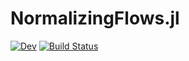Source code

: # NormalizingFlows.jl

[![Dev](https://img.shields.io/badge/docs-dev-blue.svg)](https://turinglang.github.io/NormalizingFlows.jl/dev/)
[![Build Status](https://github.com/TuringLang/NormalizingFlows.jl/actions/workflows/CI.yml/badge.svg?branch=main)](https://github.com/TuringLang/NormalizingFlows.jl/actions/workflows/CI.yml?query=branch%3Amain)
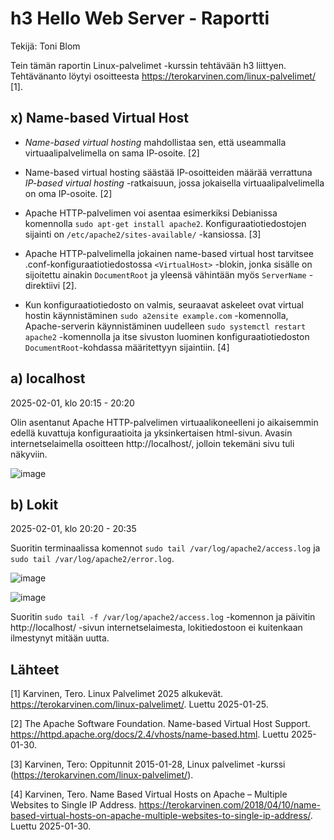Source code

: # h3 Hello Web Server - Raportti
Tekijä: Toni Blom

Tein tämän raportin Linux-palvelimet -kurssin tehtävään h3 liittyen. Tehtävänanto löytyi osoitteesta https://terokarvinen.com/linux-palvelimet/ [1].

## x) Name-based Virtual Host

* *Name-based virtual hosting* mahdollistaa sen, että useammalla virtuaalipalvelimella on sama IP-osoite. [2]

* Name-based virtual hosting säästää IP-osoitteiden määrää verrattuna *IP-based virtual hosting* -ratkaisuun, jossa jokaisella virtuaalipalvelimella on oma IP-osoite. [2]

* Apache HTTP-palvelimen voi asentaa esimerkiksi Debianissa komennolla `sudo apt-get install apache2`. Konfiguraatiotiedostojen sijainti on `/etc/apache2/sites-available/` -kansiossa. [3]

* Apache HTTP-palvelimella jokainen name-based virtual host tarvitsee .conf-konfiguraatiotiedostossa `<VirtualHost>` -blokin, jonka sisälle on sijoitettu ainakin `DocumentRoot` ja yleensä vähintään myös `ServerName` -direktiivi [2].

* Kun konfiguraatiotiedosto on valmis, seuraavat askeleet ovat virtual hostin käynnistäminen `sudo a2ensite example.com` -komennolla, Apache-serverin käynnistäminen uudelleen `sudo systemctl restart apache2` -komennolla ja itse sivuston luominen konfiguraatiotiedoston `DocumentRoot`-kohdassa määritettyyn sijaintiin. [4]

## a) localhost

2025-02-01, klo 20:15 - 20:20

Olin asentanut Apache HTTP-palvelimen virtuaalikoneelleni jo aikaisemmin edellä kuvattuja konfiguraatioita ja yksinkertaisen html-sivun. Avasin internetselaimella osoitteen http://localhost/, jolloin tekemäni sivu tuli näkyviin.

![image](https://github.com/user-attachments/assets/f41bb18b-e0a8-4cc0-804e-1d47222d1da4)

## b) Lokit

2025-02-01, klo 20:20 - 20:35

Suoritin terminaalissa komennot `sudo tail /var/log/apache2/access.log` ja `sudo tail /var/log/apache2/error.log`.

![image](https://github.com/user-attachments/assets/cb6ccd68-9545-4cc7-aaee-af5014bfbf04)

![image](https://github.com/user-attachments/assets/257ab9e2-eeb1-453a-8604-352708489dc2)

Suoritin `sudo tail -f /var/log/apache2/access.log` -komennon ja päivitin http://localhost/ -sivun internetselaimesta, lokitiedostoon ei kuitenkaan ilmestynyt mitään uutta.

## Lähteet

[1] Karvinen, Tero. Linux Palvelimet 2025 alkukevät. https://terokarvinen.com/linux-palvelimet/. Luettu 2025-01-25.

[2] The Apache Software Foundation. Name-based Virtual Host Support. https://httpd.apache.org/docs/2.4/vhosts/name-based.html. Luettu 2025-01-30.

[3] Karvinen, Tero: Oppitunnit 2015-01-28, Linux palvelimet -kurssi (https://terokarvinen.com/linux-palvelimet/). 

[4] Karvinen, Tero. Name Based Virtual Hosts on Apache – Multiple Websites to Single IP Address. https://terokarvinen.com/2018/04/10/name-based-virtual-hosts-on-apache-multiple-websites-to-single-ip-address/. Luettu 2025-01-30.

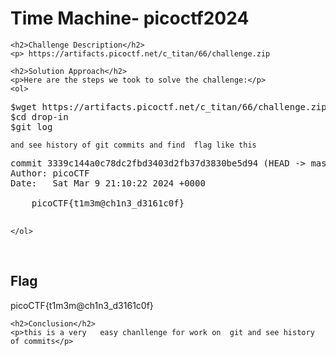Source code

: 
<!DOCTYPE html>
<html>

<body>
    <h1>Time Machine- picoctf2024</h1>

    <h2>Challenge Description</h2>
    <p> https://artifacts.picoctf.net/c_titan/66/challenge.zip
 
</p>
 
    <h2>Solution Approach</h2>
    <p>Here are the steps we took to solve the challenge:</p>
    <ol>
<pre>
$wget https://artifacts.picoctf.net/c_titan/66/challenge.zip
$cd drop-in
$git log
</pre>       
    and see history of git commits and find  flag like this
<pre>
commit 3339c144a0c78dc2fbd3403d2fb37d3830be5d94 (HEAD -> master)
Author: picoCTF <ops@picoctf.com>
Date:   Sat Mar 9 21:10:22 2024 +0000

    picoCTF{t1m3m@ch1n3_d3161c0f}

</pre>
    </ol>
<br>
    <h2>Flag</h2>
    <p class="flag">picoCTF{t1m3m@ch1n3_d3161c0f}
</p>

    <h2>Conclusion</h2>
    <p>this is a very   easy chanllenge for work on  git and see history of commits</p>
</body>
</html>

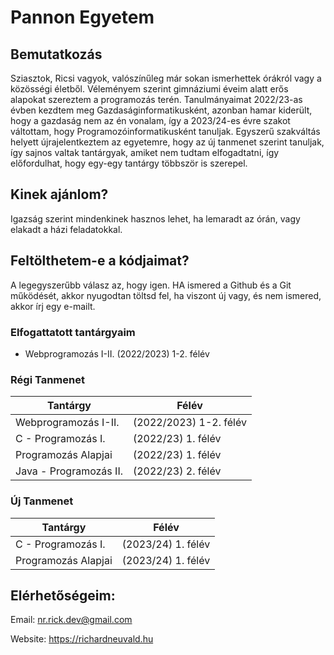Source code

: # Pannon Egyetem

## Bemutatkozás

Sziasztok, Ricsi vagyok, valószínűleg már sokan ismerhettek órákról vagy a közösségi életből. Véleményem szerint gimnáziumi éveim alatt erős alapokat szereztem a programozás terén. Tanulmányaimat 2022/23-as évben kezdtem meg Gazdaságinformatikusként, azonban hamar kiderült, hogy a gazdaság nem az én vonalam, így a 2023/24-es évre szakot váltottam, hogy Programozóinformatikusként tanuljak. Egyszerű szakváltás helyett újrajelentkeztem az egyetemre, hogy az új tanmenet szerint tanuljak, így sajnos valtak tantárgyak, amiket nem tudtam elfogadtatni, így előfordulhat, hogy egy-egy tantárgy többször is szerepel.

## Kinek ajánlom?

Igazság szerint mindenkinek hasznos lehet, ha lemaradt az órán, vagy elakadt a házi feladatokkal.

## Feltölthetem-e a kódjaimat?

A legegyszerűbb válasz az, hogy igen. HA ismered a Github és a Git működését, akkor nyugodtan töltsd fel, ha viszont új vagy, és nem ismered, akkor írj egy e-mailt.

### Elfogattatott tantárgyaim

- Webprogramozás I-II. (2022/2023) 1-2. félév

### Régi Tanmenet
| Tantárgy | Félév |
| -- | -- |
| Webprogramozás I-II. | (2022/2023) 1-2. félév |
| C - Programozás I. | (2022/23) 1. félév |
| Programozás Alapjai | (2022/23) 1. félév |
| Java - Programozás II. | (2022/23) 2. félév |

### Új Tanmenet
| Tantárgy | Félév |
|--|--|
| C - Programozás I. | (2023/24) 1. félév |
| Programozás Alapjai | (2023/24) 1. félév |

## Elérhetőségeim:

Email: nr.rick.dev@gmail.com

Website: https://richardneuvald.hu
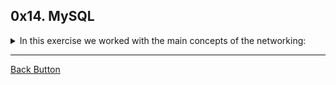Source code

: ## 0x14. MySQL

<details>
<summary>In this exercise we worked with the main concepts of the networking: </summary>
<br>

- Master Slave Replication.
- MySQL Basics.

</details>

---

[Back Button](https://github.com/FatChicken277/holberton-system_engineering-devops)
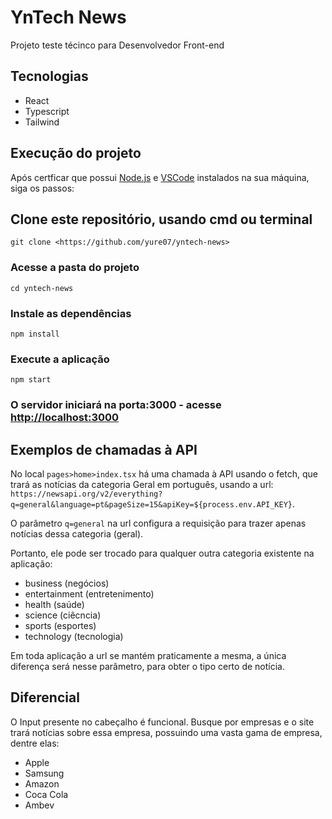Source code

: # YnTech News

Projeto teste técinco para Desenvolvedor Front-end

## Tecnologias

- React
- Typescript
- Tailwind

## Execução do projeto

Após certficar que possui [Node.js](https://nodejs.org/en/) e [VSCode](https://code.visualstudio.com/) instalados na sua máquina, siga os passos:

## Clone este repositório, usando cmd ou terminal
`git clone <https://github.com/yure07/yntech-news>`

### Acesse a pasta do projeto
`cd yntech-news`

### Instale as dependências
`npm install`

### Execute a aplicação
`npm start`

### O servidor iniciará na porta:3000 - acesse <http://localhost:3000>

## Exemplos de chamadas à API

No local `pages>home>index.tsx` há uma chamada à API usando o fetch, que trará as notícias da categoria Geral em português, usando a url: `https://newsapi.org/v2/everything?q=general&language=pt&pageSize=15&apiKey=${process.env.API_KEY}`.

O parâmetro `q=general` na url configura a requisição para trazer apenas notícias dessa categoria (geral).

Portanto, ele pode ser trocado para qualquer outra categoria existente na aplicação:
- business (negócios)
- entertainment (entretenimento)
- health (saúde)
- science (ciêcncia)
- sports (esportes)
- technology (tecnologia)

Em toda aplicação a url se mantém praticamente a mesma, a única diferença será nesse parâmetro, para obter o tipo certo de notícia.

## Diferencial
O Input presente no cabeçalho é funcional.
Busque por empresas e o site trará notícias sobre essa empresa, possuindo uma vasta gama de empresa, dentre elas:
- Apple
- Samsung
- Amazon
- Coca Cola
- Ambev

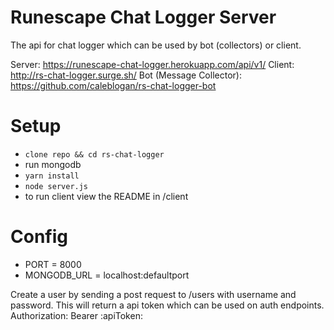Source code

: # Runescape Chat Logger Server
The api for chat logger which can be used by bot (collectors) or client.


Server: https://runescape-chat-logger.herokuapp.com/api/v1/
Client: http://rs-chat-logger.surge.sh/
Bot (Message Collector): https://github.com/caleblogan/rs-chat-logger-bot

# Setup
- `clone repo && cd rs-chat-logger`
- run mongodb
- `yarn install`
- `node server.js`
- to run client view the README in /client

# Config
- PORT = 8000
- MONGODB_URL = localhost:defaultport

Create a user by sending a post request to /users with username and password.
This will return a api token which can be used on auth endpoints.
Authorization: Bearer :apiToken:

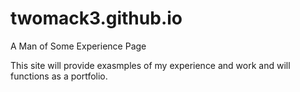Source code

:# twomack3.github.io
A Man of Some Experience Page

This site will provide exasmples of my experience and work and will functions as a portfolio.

|---|

WHAT THE TASK ASKS:
Set down the records above word for word, from the first line through the line containing "Apache HTTP-palvelimella jokainen", both included; leave out the pictures.

WRITTEN ANSWER:
Source code

: # NormalizingFlows.jl

[![Dev](https://img.shields.io/badge/docs-dev-blue.svg)](https://turinglang.github.io/NormalizingFlows.jl/dev/)
[![Build Status](https://github.com/TuringLang/NormalizingFlows.jl/actions/workflows/CI.yml/badge.svg?branch=main)](https://github.com/TuringLang/NormalizingFlows.jl/actions/workflows/CI.yml?query=branch%3Amain)
Source code

: # h3 Hello Web Server - Raportti
Tekijä: Toni Blom

Tein tämän raportin Linux-palvelimet -kurssin tehtävään h3 liittyen. Tehtävänanto löytyi osoitteesta https://terokarvinen.com/linux-palvelimet/ [1].

## x) Name-based Virtual Host

* *Name-based virtual hosting* mahdollistaa sen, että useammalla virtuaalipalvelimella on sama IP-osoite. [2]

* Name-based virtual hosting säästää IP-osoitteiden määrää verrattuna *IP-based virtual hosting* -ratkaisuun, jossa jokaisella virtuaalipalvelimella on oma IP-osoite. [2]

* Apache HTTP-palvelimen voi asentaa esimerkiksi Debianissa komennolla `sudo apt-get install apache2`. Konfiguraatiotiedostojen sijainti on `/etc/apache2/sites-available/` -kansiossa. [3]

* Apache HTTP-palvelimella jokainen name-based virtual host tarvitsee .conf-konfiguraatiotiedostossa `<VirtualHost>` -blokin, jonka sisälle on sijoitettu ainakin `DocumentRoot` ja yleensä vähintään myös `ServerName` -direktiivi [2].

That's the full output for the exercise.